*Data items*

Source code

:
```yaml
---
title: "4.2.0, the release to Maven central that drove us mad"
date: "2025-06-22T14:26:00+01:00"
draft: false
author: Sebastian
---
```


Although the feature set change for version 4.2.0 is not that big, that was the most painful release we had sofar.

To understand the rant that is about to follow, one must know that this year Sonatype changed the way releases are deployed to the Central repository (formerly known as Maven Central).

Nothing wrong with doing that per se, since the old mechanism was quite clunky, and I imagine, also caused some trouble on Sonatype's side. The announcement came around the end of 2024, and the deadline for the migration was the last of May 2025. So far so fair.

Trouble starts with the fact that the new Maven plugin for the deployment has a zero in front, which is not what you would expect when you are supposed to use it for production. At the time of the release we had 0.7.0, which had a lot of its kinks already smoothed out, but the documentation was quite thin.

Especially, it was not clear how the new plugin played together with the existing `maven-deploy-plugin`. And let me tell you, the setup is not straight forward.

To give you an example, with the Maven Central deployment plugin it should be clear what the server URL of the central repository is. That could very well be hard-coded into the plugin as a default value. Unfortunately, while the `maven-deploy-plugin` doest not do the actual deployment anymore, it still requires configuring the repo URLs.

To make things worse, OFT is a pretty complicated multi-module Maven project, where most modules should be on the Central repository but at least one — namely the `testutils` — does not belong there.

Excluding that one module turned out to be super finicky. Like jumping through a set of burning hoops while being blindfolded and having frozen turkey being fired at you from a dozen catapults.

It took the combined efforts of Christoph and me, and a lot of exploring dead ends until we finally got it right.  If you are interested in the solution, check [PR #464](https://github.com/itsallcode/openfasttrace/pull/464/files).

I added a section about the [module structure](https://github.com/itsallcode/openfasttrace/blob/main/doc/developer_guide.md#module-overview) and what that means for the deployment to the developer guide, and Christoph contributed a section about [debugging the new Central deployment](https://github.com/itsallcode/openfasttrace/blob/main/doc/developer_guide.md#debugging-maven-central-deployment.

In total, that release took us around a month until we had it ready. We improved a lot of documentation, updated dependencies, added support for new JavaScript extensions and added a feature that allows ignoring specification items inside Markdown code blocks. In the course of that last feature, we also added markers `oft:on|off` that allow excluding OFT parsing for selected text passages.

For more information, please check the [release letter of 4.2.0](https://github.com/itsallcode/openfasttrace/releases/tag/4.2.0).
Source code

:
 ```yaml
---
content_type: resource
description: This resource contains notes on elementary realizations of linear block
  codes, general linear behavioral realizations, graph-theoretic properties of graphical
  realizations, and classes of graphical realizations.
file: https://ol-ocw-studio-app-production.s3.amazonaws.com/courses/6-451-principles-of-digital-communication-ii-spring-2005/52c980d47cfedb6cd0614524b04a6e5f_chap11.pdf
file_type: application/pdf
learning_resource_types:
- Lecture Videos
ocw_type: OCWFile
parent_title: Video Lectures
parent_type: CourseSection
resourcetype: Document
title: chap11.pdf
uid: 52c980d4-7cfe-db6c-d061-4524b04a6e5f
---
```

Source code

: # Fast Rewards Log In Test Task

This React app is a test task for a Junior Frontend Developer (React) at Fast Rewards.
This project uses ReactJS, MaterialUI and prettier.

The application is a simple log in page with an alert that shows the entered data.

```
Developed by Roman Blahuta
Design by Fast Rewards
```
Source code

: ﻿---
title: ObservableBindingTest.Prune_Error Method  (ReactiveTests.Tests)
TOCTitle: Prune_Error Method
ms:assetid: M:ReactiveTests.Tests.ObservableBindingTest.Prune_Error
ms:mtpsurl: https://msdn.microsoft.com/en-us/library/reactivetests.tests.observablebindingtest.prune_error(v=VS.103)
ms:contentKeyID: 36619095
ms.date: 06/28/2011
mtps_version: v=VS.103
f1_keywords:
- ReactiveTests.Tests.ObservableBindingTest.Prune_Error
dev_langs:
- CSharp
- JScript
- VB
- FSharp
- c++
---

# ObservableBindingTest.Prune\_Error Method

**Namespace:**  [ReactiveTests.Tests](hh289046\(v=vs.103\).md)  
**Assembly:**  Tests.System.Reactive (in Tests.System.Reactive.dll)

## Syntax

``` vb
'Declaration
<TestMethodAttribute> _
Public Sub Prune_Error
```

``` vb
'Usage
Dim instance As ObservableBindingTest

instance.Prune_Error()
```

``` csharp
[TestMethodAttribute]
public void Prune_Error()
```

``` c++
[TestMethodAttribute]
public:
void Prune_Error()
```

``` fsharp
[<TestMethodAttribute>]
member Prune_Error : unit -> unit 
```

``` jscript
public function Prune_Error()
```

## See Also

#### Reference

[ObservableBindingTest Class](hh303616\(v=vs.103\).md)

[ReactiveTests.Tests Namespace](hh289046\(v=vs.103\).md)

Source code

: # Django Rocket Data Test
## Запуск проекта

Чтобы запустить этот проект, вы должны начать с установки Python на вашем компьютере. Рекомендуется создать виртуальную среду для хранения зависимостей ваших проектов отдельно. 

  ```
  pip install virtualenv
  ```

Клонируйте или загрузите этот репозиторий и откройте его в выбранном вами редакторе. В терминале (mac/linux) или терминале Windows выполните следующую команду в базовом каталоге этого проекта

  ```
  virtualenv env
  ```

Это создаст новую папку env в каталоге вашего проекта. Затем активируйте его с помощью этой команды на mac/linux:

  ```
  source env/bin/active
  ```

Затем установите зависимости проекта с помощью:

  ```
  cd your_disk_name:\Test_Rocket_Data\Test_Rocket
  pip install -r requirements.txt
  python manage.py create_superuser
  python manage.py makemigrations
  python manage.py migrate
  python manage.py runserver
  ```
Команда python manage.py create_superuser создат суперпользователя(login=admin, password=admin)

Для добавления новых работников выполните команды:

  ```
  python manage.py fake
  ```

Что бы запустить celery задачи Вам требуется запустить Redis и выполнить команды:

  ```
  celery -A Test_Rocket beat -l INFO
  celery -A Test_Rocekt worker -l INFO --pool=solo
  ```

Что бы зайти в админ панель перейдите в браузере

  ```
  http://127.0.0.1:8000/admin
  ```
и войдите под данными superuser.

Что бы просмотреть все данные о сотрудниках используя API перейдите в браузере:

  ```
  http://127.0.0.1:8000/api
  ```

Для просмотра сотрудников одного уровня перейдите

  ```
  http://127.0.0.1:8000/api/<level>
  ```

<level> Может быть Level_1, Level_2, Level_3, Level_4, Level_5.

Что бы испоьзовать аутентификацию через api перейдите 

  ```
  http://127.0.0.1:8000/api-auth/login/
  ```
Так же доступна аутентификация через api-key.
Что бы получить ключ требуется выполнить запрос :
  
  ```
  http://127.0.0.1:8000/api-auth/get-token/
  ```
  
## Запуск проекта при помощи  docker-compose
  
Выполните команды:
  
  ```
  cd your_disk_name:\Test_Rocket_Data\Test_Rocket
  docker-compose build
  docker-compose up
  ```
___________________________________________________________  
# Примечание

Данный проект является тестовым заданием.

*THE TASK*
Copy the lines above exactly, from the very first through the one containing "Excluding that one", and include no other line.

*WRITTEN ANSWER*
Source code

:
```yaml
---
title: "4.2.0, the release to Maven central that drove us mad"
date: "2025-06-22T14:26:00+01:00"
draft: false
author: Sebastian
---
```


Although the feature set change for version 4.2.0 is not that big, that was the most painful release we had sofar.

To understand the rant that is about to follow, one must know that this year Sonatype changed the way releases are deployed to the Central repository (formerly known as Maven Central).

Nothing wrong with doing that per se, since the old mechanism was quite clunky, and I imagine, also caused some trouble on Sonatype's side. The announcement came around the end of 2024, and the deadline for the migration was the last of May 2025. So far so fair.

Trouble starts with the fact that the new Maven plugin for the deployment has a zero in front, which is not what you would expect when you are supposed to use it for production. At the time of the release we had 0.7.0, which had a lot of its kinks already smoothed out, but the documentation was quite thin.

Especially, it was not clear how the new plugin played together with the existing `maven-deploy-plugin`. And let me tell you, the setup is not straight forward.

To give you an example, with the Maven Central deployment plugin it should be clear what the server URL of the central repository is. That could very well be hard-coded into the plugin as a default value. Unfortunately, while the `maven-deploy-plugin` doest not do the actual deployment anymore, it still requires configuring the repo URLs.

To make things worse, OFT is a pretty complicated multi-module Maven project, where most modules should be on the Central repository but at least one — namely the `testutils` — does not belong there.

Excluding that one module turned out to be super finicky. Like jumping through a set of burning hoops while being blindfolded and having frozen turkey being fired at you from a dozen catapults.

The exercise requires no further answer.